LiveKit server itself runs plain ws:// on the loopback interface (127.0.0.1:7880) and nothing reaches that port from off-box. External clients — browser, web-xr, Android, iOS, visionOS — connect only to a same-origin wss:// URL exposed by the hub’s web server.

When web_server_tls is enabled (the default), the web server (_web_server.py) terminates TLS on web_server_port (8080 by default) and mounts a /rtc route that proxies LiveKit signaling bidirectionally to the internal ws://127.0.0.1:7880 (_lk_proxy.py). A self-signed certificate is auto-generated on first run; supply cert_file and key_file to use your own. The proxy forwards end-to-end headers so SDK authentication (such as the LiveKit Swift SDK’s Authorization: Bearer) reaches the server, and handles both the versioned (/rtc/v1) and legacy (/rtc) signaling paths.
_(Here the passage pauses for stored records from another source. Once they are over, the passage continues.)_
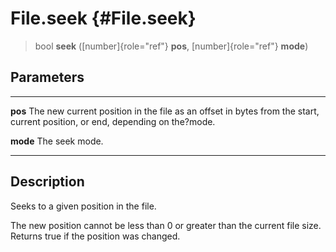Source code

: File.seek {#File.seek}
=========

> bool **seek** ([number]{role="ref"} **pos**, [number]{role="ref"}
> **mode**)

Parameters
----------

  ---------- -----------------------------------------------------------------
  **pos**    The new current position in the file as an offset in bytes from
             the start, current position, or end, depending on the?mode.

  **mode**   The seek mode.
  ---------- -----------------------------------------------------------------

Description
-----------

Seeks to a given position in the file.

The new position cannot be less than 0 or greater than the current file
size. Returns true if the position was changed.
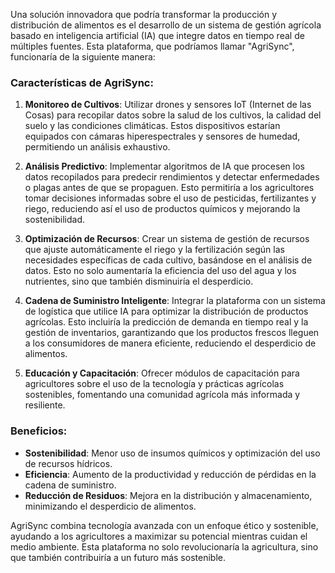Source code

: Una solución innovadora que podría transformar la producción y distribución de alimentos es el desarrollo de un sistema de gestión agrícola basado en inteligencia artificial (IA) que integre datos en tiempo real de múltiples fuentes. Esta plataforma, que podríamos llamar "AgriSync", funcionaría de la siguiente manera:

### Características de AgriSync:

1. **Monitoreo de Cultivos**: Utilizar drones y sensores IoT (Internet de las Cosas) para recopilar datos sobre la salud de los cultivos, la calidad del suelo y las condiciones climáticas. Estos dispositivos estarían equipados con cámaras hiperespectrales y sensores de humedad, permitiendo un análisis exhaustivo.

2. **Análisis Predictivo**: Implementar algoritmos de IA que procesen los datos recopilados para predecir rendimientos y detectar enfermedades o plagas antes de que se propaguen. Esto permitiría a los agricultores tomar decisiones informadas sobre el uso de pesticidas, fertilizantes y riego, reduciendo así el uso de productos químicos y mejorando la sostenibilidad.

3. **Optimización de Recursos**: Crear un sistema de gestión de recursos que ajuste automáticamente el riego y la fertilización según las necesidades específicas de cada cultivo, basándose en el análisis de datos. Esto no solo aumentaría la eficiencia del uso del agua y los nutrientes, sino que también disminuiría el desperdicio.

4. **Cadena de Suministro Inteligente**: Integrar la plataforma con un sistema de logística que utilice IA para optimizar la distribución de productos agrícolas. Esto incluiría la predicción de demanda en tiempo real y la gestión de inventarios, garantizando que los productos frescos lleguen a los consumidores de manera eficiente, reduciendo el desperdicio de alimentos.

5. **Educación y Capacitación**: Ofrecer módulos de capacitación para agricultores sobre el uso de la tecnología y prácticas agrícolas sostenibles, fomentando una comunidad agrícola más informada y resiliente.

### Beneficios:

- **Sostenibilidad**: Menor uso de insumos químicos y optimización del uso de recursos hídricos.
- **Eficiencia**: Aumento de la productividad y reducción de pérdidas en la cadena de suministro.
- **Reducción de Residuos**: Mejora en la distribución y almacenamiento, minimizando el desperdicio de alimentos.

AgriSync combina tecnología avanzada con un enfoque ético y sostenible, ayudando a los agricultores a maximizar su potencial mientras cuidan el medio ambiente. Esta plataforma no solo revolucionaría la agricultura, sino que también contribuiría a un futuro más sostenible.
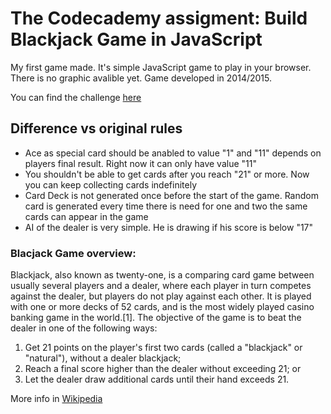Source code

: # The Codecademy assigment: Build Blackjack Game in JavaScript

My first game made. It's simple JavaScript game to play in your browser. There is no graphic avalible yet.
Game developed in 2014/2015.

You can find the challenge [here](https://www.codecademy.com/courses/blackjack-part-1/0/1)

## Difference vs original rules

* Ace as special card should be anabled to value "1" and "11" depends on players final result. Right now it can only have value "11"
* You shouldn't be able to get cards after you reach "21" or more. Now you can keep collecting cards indefinitely
* Card Deck is not generated once before the start of the game. Random card is generated every time there is need for one and two the same cards can appear in the game
* AI of the dealer is very simple. He is drawing if his score is below "17"

### Blacjack Game overview:

Blackjack, also known as twenty-one, is a comparing card game between usually several players and a dealer, where each player in turn competes against the dealer, but players do not play against each other. It is played with one or more decks of 52 cards, and is the most widely played casino banking game in the world.[1]. The objective of the game is to beat the dealer in one of the following ways:

   1. Get 21 points on the player's first two cards (called a "blackjack" or "natural"), without a dealer blackjack;
   2. Reach a final score higher than the dealer without exceeding 21; or
   3. Let the dealer draw additional cards until their hand exceeds 21.

More info in [Wikipedia](https://en.wikipedia.org/wiki/Blackjack)
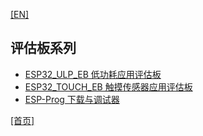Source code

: [[EN]](readme_en.md) 

## 评估板系列

* [ESP32_ULP_EB 低功耗应用评估板](./esp32_ulp_eb_cn.md)
* [ESP32_TOUCH_EB 触摸传感器应用评估板](./touch_eb_instruction_cn.md)
* [ESP-Prog 下载与调试器](./ESP-Prog_guide_cn.md)

[[首页]](../readme_en.md)
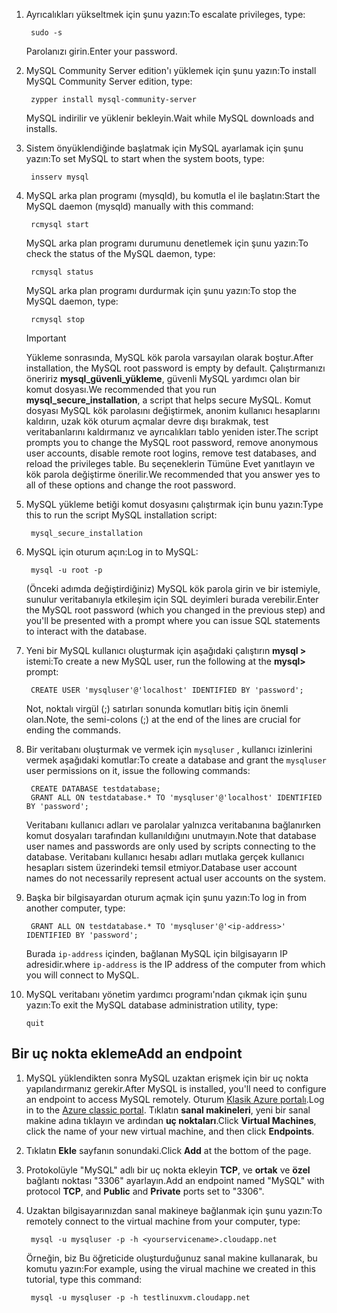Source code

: 
1. <span data-ttu-id="e26a0-101">Ayrıcalıkları yükseltmek için şunu yazın:</span><span class="sxs-lookup"><span data-stu-id="e26a0-101">To escalate privileges, type:</span></span>
   
        sudo -s
   
    <span data-ttu-id="e26a0-102">Parolanızı girin.</span><span class="sxs-lookup"><span data-stu-id="e26a0-102">Enter your password.</span></span>
2. <span data-ttu-id="e26a0-103">MySQL Community Server edition'ı yüklemek için şunu yazın:</span><span class="sxs-lookup"><span data-stu-id="e26a0-103">To install MySQL Community Server edition, type:</span></span>
   
        zypper install mysql-community-server
   
    <span data-ttu-id="e26a0-104">MySQL indirilir ve yüklenir bekleyin.</span><span class="sxs-lookup"><span data-stu-id="e26a0-104">Wait while MySQL downloads and installs.</span></span>
3. <span data-ttu-id="e26a0-105">Sistem önyüklendiğinde başlatmak için MySQL ayarlamak için şunu yazın:</span><span class="sxs-lookup"><span data-stu-id="e26a0-105">To set MySQL to start when the system boots, type:</span></span>
   
        insserv mysql
4. <span data-ttu-id="e26a0-106">MySQL arka plan programı (mysqld), bu komutla el ile başlatın:</span><span class="sxs-lookup"><span data-stu-id="e26a0-106">Start the MySQL daemon (mysqld) manually with this command:</span></span>
   
        rcmysql start
   
    <span data-ttu-id="e26a0-107">MySQL arka plan programı durumunu denetlemek için şunu yazın:</span><span class="sxs-lookup"><span data-stu-id="e26a0-107">To check the status of the MySQL daemon, type:</span></span>
   
        rcmysql status
   
    <span data-ttu-id="e26a0-108">MySQL arka plan programı durdurmak için şunu yazın:</span><span class="sxs-lookup"><span data-stu-id="e26a0-108">To stop the MySQL daemon, type:</span></span>
   
        rcmysql stop
   
   > [!IMPORTANT]
   > <span data-ttu-id="e26a0-109">Yükleme sonrasında, MySQL kök parola varsayılan olarak boştur.</span><span class="sxs-lookup"><span data-stu-id="e26a0-109">After installation, the MySQL root password is empty by default.</span></span> <span data-ttu-id="e26a0-110">Çalıştırmanızı öneririz **mysql\_güvenli\_yükleme**, güvenli MySQL yardımcı olan bir komut dosyası.</span><span class="sxs-lookup"><span data-stu-id="e26a0-110">We recommended that you run **mysql\_secure\_installation**, a script that helps secure MySQL.</span></span> <span data-ttu-id="e26a0-111">Komut dosyası MySQL kök parolasını değiştirmek, anonim kullanıcı hesaplarını kaldırın, uzak kök oturum açmalar devre dışı bırakmak, test veritabanlarını kaldırmanız ve ayrıcalıkları tablo yeniden ister.</span><span class="sxs-lookup"><span data-stu-id="e26a0-111">The script prompts you to change the MySQL root password, remove anonymous user accounts, disable remote root logins, remove test databases, and reload the privileges table.</span></span> <span data-ttu-id="e26a0-112">Bu seçeneklerin Tümüne Evet yanıtlayın ve kök parola değiştirme önerilir.</span><span class="sxs-lookup"><span data-stu-id="e26a0-112">We recommended that you answer yes to all of these options and change the root password.</span></span>
   > 
   > 
5. <span data-ttu-id="e26a0-113">MySQL yükleme betiği komut dosyasını çalıştırmak için bunu yazın:</span><span class="sxs-lookup"><span data-stu-id="e26a0-113">Type this to run the script MySQL installation script:</span></span>
   
        mysql_secure_installation
6. <span data-ttu-id="e26a0-114">MySQL için oturum açın:</span><span class="sxs-lookup"><span data-stu-id="e26a0-114">Log in to MySQL:</span></span>
   
        mysql -u root -p
   
    <span data-ttu-id="e26a0-115">(Önceki adımda değiştirdiğiniz) MySQL kök parola girin ve bir istemiyle, sunulur veritabanıyla etkileşim için SQL deyimleri burada verebilir.</span><span class="sxs-lookup"><span data-stu-id="e26a0-115">Enter the MySQL root password (which you changed in the previous step) and you'll be presented with a prompt where you can issue SQL statements to interact with the database.</span></span>
7. <span data-ttu-id="e26a0-116">Yeni bir MySQL kullanıcı oluşturmak için aşağıdaki çalıştırın **mysql >** istemi:</span><span class="sxs-lookup"><span data-stu-id="e26a0-116">To create a new MySQL user, run the following at the **mysql>** prompt:</span></span>
   
        CREATE USER 'mysqluser'@'localhost' IDENTIFIED BY 'password';
   
    <span data-ttu-id="e26a0-117">Not, noktalı virgül (;) satırları sonunda komutları bitiş için önemli olan.</span><span class="sxs-lookup"><span data-stu-id="e26a0-117">Note, the semi-colons (;) at the end of the lines are crucial for ending the commands.</span></span>
8. <span data-ttu-id="e26a0-118">Bir veritabanı oluşturmak ve vermek için `mysqluser` , kullanıcı izinlerini vermek aşağıdaki komutlar:</span><span class="sxs-lookup"><span data-stu-id="e26a0-118">To create a database and grant the `mysqluser` user permissions on it, issue the following commands:</span></span>
   
        CREATE DATABASE testdatabase;
        GRANT ALL ON testdatabase.* TO 'mysqluser'@'localhost' IDENTIFIED BY 'password';
   
    <span data-ttu-id="e26a0-119">Veritabanı kullanıcı adları ve parolalar yalnızca veritabanına bağlanırken komut dosyaları tarafından kullanıldığını unutmayın.</span><span class="sxs-lookup"><span data-stu-id="e26a0-119">Note that database user names and passwords are only used by scripts connecting to the database.</span></span>  <span data-ttu-id="e26a0-120">Veritabanı kullanıcı hesabı adları mutlaka gerçek kullanıcı hesapları sistem üzerindeki temsil etmiyor.</span><span class="sxs-lookup"><span data-stu-id="e26a0-120">Database user account names do not necessarily represent actual user accounts on the system.</span></span>
9. <span data-ttu-id="e26a0-121">Başka bir bilgisayardan oturum açmak için şunu yazın:</span><span class="sxs-lookup"><span data-stu-id="e26a0-121">To log in from another computer, type:</span></span>
   
        GRANT ALL ON testdatabase.* TO 'mysqluser'@'<ip-address>' IDENTIFIED BY 'password';
   
    <span data-ttu-id="e26a0-122">Burada `ip-address` içinden, bağlanan MySQL için bilgisayarın IP adresidir.</span><span class="sxs-lookup"><span data-stu-id="e26a0-122">where `ip-address` is the IP address of the computer from which you will connect to MySQL.</span></span>
10. <span data-ttu-id="e26a0-123">MySQL veritabanı yönetim yardımcı programı'ndan çıkmak için şunu yazın:</span><span class="sxs-lookup"><span data-stu-id="e26a0-123">To exit the MySQL database administration utility, type:</span></span>
    
        quit

## <a name="add-an-endpoint"></a><span data-ttu-id="e26a0-124">Bir uç nokta ekleme</span><span class="sxs-lookup"><span data-stu-id="e26a0-124">Add an endpoint</span></span>
1. <span data-ttu-id="e26a0-125">MySQL yüklendikten sonra MySQL uzaktan erişmek için bir uç nokta yapılandırmanız gerekir.</span><span class="sxs-lookup"><span data-stu-id="e26a0-125">After MySQL is installed, you'll need to configure an endpoint to access MySQL remotely.</span></span> <span data-ttu-id="e26a0-126">Oturum [Klasik Azure portalı][AzurePortal].</span><span class="sxs-lookup"><span data-stu-id="e26a0-126">Log in to the [Azure  classic portal][AzurePortal].</span></span> <span data-ttu-id="e26a0-127">Tıklatın **sanal makineleri**, yeni bir sanal makine adına tıklayın ve ardından **uç noktaları**.</span><span class="sxs-lookup"><span data-stu-id="e26a0-127">Click **Virtual Machines**, click the name of your new virtual machine, and then click **Endpoints**.</span></span>
2. <span data-ttu-id="e26a0-128">Tıklatın **Ekle** sayfanın sonundaki.</span><span class="sxs-lookup"><span data-stu-id="e26a0-128">Click **Add** at the bottom of the page.</span></span>
3. <span data-ttu-id="e26a0-129">Protokolüyle "MySQL" adlı bir uç nokta ekleyin **TCP**, ve **ortak** ve **özel** bağlantı noktası "3306" ayarlayın.</span><span class="sxs-lookup"><span data-stu-id="e26a0-129">Add an endpoint named "MySQL" with protocol **TCP**, and **Public** and **Private** ports set to "3306".</span></span>
4. <span data-ttu-id="e26a0-130">Uzaktan bilgisayarınızdan sanal makineye bağlanmak için şunu yazın:</span><span class="sxs-lookup"><span data-stu-id="e26a0-130">To remotely connect to the virtual machine from your computer, type:</span></span>
   
        mysql -u mysqluser -p -h <yourservicename>.cloudapp.net
   
    <span data-ttu-id="e26a0-131">Örneğin, biz Bu öğreticide oluşturduğunuz sanal makine kullanarak, bu komutu yazın:</span><span class="sxs-lookup"><span data-stu-id="e26a0-131">For example, using the virual machine we created in this tutorial, type this command:</span></span>
   
        mysql -u mysqluser -p -h testlinuxvm.cloudapp.net

[MySQLDocs]: http://dev.mysql.com/doc/
[AzurePortal]: http://manage.windowsazure.com

[Image9]: ./media/install-and-run-mysql-on-opensuse-vm/LinuxVmAddEndpointMySQL.png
The web server’s /token endpoint returns a signed LiveKit JWT together with the URL the client should use. With TLS on, that URL is the same-origin wss://<host>:<web_server_port> — so the client SDK never needs a per-deployment toggle. A /cert endpoint serves the active certificate as an installable iOS profile.

Set web_server_tls: false for the two cases where the hub should not terminate TLS itself: a TLS-terminating reverse proxy (nginx, Caddy, Cloudflare Tunnel) sits in front and speaks plain http:// + ws:// to the hub on the loopback, or localhost-only development where browsers already grant camera and microphone access on http://localhost. In that mode /token returns a plain ws:// URL and the proxy carries plain WebSocket.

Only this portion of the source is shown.